• **The task**: From the line with "Between Thursday 28th" to the line with "Barrow bench 2022](page_2_image_4.jpeg)", retype every line exactly, including those two, and leave out the rest of the data below.

===== Provided records =====

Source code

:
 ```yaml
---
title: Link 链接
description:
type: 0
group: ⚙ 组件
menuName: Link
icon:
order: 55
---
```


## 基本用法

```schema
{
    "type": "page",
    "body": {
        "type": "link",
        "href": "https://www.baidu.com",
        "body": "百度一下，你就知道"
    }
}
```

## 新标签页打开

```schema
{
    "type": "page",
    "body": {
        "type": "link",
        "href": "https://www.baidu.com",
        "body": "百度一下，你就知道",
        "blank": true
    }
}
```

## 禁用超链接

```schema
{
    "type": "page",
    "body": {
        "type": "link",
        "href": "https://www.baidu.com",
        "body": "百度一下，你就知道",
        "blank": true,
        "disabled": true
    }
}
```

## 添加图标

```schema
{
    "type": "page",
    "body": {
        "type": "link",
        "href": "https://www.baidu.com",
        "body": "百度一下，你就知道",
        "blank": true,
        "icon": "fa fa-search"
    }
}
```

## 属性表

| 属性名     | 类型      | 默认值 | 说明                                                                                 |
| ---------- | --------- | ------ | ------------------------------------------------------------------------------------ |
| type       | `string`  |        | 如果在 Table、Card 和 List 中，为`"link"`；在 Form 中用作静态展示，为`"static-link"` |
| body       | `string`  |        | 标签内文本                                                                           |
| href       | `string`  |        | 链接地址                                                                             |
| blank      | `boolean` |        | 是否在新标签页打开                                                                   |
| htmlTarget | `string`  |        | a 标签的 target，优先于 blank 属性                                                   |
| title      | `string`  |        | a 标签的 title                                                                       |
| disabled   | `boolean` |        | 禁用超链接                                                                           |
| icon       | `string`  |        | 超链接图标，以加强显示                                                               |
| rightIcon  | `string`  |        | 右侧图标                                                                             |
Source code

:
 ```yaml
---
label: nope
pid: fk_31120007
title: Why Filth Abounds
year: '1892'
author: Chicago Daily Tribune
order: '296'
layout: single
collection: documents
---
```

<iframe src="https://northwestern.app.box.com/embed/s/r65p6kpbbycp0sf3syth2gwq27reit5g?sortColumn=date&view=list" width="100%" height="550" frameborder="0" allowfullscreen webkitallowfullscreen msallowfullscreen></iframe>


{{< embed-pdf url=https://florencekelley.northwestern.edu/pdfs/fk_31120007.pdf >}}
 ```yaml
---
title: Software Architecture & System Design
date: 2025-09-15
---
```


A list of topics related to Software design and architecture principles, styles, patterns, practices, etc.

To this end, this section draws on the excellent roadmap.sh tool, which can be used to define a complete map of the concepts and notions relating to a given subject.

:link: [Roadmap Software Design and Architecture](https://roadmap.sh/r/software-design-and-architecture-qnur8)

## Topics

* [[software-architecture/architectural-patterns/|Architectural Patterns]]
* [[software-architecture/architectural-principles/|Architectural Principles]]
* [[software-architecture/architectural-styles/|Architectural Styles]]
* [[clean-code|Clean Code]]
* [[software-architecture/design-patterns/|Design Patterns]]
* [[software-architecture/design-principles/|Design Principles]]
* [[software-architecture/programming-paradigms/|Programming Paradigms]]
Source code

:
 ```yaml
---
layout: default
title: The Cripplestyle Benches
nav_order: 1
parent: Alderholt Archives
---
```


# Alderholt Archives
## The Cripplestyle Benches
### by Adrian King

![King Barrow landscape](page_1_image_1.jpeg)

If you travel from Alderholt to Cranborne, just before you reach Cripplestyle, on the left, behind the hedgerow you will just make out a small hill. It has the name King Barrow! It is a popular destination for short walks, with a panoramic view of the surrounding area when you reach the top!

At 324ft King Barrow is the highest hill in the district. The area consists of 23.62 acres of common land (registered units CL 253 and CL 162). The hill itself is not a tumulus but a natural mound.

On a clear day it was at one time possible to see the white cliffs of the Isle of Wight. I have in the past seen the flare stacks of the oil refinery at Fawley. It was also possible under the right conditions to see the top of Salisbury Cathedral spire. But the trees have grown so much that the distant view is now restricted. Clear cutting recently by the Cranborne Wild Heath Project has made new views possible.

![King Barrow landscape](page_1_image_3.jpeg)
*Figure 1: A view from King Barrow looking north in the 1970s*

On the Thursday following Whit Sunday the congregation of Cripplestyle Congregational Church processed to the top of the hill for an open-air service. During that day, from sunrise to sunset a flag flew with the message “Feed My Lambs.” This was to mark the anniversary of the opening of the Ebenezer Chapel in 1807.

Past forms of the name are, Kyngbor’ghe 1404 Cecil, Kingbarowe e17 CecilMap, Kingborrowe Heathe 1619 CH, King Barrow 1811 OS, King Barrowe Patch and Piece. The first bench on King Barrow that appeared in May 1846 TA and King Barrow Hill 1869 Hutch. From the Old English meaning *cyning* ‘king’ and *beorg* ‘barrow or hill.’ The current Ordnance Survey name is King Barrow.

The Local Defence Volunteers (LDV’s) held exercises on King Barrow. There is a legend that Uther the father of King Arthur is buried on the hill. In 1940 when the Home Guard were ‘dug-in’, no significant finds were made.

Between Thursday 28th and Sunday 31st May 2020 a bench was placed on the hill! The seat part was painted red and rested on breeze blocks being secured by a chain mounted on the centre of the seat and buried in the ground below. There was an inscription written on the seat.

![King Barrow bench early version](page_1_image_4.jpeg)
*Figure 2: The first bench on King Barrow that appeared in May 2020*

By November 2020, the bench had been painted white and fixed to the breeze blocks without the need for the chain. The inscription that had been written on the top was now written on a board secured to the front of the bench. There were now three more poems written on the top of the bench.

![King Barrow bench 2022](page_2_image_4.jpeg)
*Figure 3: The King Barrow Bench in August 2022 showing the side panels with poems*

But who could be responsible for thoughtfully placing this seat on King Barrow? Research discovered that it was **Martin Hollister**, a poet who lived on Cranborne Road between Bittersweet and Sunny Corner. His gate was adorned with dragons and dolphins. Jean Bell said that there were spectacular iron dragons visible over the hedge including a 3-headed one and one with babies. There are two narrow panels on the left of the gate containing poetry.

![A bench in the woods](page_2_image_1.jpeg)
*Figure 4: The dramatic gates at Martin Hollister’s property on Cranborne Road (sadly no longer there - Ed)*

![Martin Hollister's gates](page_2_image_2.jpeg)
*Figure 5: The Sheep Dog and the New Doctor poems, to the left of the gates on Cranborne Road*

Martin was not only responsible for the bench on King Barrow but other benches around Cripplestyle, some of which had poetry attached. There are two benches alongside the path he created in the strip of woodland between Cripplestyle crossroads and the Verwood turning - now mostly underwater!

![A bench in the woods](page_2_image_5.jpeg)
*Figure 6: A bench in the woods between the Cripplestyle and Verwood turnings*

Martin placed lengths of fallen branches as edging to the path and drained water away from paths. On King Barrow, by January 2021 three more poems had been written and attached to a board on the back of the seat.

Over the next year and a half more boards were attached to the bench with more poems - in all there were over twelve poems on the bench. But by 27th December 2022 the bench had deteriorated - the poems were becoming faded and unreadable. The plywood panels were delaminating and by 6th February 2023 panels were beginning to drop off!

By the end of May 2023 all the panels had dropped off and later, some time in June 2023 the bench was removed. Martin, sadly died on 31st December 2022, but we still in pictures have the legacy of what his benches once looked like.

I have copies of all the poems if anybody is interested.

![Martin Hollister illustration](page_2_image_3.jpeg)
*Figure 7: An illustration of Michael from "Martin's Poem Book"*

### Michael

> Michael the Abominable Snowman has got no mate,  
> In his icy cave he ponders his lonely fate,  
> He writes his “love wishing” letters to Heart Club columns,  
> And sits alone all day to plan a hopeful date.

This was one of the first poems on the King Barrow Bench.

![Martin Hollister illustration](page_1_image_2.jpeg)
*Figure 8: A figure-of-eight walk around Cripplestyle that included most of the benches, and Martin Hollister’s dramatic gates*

=====

• **Answer area**:
Between Thursday 28th and Sunday 31st May 2020 a bench was placed on the hill! The seat part was painted red and rested on breeze blocks being secured by a chain mounted on the centre of the seat and buried in the ground below. There was an inscription written on the seat.

![King Barrow bench early version](page_1_image_4.jpeg)
*Figure 2: The first bench on King Barrow that appeared in May 2020*

By November 2020, the bench had been painted white and fixed to the breeze blocks without the need for the chain. The inscription that had been written on the top was now written on a board secured to the front of the bench. There were now three more poems written on the top of the bench.

![King Barrow bench 2022](page_2_image_4.jpeg)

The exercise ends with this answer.